Students and social workers are not happy that CityU has said they will stop running the part-time social work course
A plan to scrap a popular part-time associate degree programme in social work from September has angered many students and social workers, who staged a protest against the decision yesterday.
The course, offered by City University, admits around 70 students a year and will be stopped this September. The programme’s website states that new students will only be accepted for the full-time course for the 2016-17 academic year.
CityU staff and council member Fung Wai-wah said the university decided to stop the self-financing part-time programme after the Social Workers Registration Board last year advised it to improve the programme’s teacher-student ratio, which had been below the board’s requested level.
Fung said CityU, with reserves of more than HK$900 million, decided to stop the programme, believing it would lose money by hiring more teachers.
“This shows the college is treating its associate degree programmes as a business,” said Fung.
Social welfare sector legislator Peter Cheung Kwok-che said he was worried that scrapping the programme would deprive the sector of a group of highly motivated future social workers. He added that the industry faced a serious shortage of devoted social workers.

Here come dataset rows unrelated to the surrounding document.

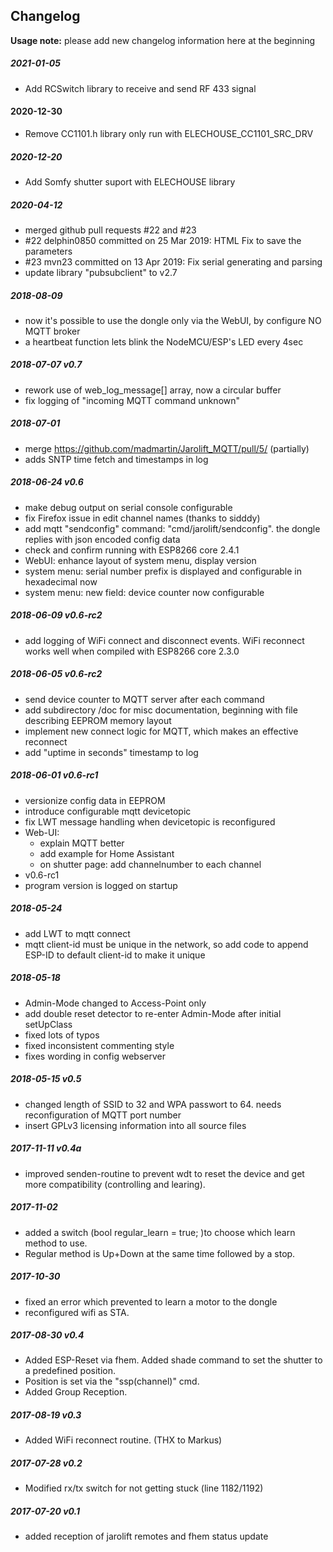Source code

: ## Changelog
**Usage note:** please add new changelog information here at the beginning

##### 2021-01-05
* Add RCSwitch library to receive and send RF 433 signal

#### 2020-12-30
* Remove CC1101.h library only run with ELECHOUSE_CC1101_SRC_DRV

##### 2020-12-20
* Add Somfy shutter suport with ELECHOUSE library

##### 2020-04-12
* merged github pull requests #22 and #23
*  #22 delphin0850 committed on 25 Mar 2019: HTML Fix to save the parameters
*  #23 mvn23 committed on 13 Apr 2019: Fix serial generating and parsing
* update library "pubsubclient" to v2.7

##### 2018-08-09
* now it's possible to use the dongle only via the WebUI, by configure NO MQTT broker 
* a heartbeat function lets blink the NodeMCU/ESP's LED every 4sec

##### 2018-07-07 v0.7
* rework use of web_log_message[] array, now a circular buffer
* fix logging of "incoming MQTT command unknown"

##### 2018-07-01
* merge https://github.com/madmartin/Jarolift_MQTT/pull/5/ (partially)
* adds SNTP time fetch and timestamps in log

##### 2018-06-24 v0.6
* make debug output on serial console configurable
* fix Firefox issue in edit channel names (thanks to sidddy)
* add mqtt "sendconfig" command: "cmd/jarolift/sendconfig". the dongle replies with json encoded config data
* check and confirm running with ESP8266 core 2.4.1
* WebUI: enhance layout of system menu, display version
* system menu: serial number prefix is displayed and configurable in hexadecimal now
* system menu: new field: device counter now configurable

##### 2018-06-09 v0.6-rc2
* add logging of WiFi connect and disconnect events. WiFi reconnect works well when compiled with ESP8266 core 2.3.0

##### 2018-06-05 v0.6-rc2
* send device counter to MQTT server after each command
* add subdirectory /doc for misc documentation, beginning with file describing EEPROM memory layout
* implement new connect logic for MQTT, which makes an effective reconnect
* add "uptime in seconds" timestamp to log

##### 2018-06-01 v0.6-rc1
* versionize config data in EEPROM
* introduce configurable mqtt devicetopic
* fix LWT message handling when devicetopic is reconfigured
* Web-UI:
  * explain MQTT better
  * add example for Home Assistant
  * on shutter page: add channelnumber to each channel
* v0.6-rc1
* program version is logged on startup

##### 2018-05-24
* add LWT to mqtt connect
* mqtt client-id must be unique in the network, so add code to append ESP-ID to default
  client-id to make it unique

##### 2018-05-18
* Admin-Mode changed to Access-Point only
* add double reset detector to re-enter Admin-Mode after initial setUpClass
* fixed lots of typos
* fixed inconsistent commenting style
* fixes wording in config webserver

##### 2018-05-15 v0.5
* changed length of SSID to 32 and WPA passwort to 64. needs reconfiguration of MQTT port number
* insert GPLv3 licensing information into all source files

##### 2017-11-11 v0.4a
* improved senden-routine to prevent wdt to reset the device and get more compatibility (controlling and learing).

##### 2017-11-02
* added a switch (bool regular_learn = true; )to choose which learn method to use.
* Regular method is Up+Down at the same time followed by a stop.

##### 2017-10-30
* fixed an error which prevented to learn a motor to the dongle
* reconfigured wifi as STA.

##### 2017-08-30 v0.4
* Added ESP-Reset via fhem. Added shade command to set the shutter to a predefined position.
* Position is set via the "ssp(channel)" cmd.
* Added Group Reception.

##### 2017-08-19 v0.3
* Added WiFi reconnect routine. (THX to Markus)

##### 2017-07-28 v0.2
* Modified rx/tx switch for not getting stuck (line 1182/1192)

##### 2017-07-20 v0.1
* added reception of jarolift remotes and fhem status update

Cheung said part-time associate degree programmes usually attract those who started work early without continuing their education but still had a great passion for the programmes they chose.
“We are very much against this decision,” said Cheung.
Fung said although the Hong Kong College of Technology and Caritas Institute of Higher Education both offer similar part-time social work programmes, the one offered by CityU was more popular because of the university’s reputation.